▶ Required work
Answer with a single number: how many lines in the listing below include "gemboxsoftware"?

***

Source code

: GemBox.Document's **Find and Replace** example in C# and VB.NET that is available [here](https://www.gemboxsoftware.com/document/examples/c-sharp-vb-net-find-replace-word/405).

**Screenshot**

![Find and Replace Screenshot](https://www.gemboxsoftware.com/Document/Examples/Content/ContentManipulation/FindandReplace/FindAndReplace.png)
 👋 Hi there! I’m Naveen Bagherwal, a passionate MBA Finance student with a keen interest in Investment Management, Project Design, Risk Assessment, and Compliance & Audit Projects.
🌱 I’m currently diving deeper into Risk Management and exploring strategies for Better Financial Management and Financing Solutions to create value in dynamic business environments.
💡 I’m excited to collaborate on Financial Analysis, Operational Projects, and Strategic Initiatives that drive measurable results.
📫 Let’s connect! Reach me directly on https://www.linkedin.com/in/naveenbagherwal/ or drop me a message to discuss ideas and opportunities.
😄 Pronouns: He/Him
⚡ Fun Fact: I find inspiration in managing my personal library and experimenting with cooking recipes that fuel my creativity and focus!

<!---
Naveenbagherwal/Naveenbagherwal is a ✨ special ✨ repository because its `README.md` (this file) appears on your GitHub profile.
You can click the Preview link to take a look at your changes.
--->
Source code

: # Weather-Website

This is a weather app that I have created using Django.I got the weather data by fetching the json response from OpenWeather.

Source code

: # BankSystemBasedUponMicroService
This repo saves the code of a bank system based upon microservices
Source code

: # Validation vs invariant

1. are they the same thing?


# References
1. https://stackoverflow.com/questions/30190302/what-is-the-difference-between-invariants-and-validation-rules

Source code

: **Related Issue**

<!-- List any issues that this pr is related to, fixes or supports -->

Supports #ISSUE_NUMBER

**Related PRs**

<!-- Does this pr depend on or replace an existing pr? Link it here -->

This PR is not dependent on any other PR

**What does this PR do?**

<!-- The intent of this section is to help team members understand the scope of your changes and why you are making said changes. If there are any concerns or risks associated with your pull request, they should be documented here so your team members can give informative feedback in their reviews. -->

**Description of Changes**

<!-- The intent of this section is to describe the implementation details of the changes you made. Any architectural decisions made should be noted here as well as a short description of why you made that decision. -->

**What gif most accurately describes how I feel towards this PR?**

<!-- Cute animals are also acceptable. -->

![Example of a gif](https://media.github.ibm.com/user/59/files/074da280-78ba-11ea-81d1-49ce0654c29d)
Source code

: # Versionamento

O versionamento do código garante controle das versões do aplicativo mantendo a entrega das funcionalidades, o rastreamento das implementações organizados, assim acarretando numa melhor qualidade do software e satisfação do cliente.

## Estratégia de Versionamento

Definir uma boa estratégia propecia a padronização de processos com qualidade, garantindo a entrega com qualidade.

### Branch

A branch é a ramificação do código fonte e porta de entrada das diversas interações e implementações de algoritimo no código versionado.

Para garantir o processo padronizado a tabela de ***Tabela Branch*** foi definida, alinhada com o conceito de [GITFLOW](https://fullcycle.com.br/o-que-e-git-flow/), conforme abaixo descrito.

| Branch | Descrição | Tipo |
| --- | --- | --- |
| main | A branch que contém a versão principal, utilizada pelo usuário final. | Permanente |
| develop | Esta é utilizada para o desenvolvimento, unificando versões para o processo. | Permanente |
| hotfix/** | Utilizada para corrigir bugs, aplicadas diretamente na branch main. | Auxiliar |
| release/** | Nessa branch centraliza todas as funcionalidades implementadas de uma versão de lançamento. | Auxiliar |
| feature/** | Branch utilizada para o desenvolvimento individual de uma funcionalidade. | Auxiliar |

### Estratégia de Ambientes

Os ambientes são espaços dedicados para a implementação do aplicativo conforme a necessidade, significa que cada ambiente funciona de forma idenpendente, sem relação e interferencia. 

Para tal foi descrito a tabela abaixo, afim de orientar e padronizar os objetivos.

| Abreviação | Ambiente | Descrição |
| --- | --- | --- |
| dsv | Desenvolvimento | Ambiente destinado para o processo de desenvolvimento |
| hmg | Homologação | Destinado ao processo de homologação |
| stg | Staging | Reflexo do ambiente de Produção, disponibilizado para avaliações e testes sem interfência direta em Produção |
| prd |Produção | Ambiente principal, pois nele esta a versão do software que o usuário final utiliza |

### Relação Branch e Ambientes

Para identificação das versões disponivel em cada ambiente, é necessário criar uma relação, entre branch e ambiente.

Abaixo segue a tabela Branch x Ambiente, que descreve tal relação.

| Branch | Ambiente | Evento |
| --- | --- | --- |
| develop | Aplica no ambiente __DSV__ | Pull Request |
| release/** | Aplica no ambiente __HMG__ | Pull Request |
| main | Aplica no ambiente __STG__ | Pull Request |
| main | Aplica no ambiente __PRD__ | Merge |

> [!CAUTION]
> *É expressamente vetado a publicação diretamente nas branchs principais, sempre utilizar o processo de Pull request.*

***

▶ Written answer
2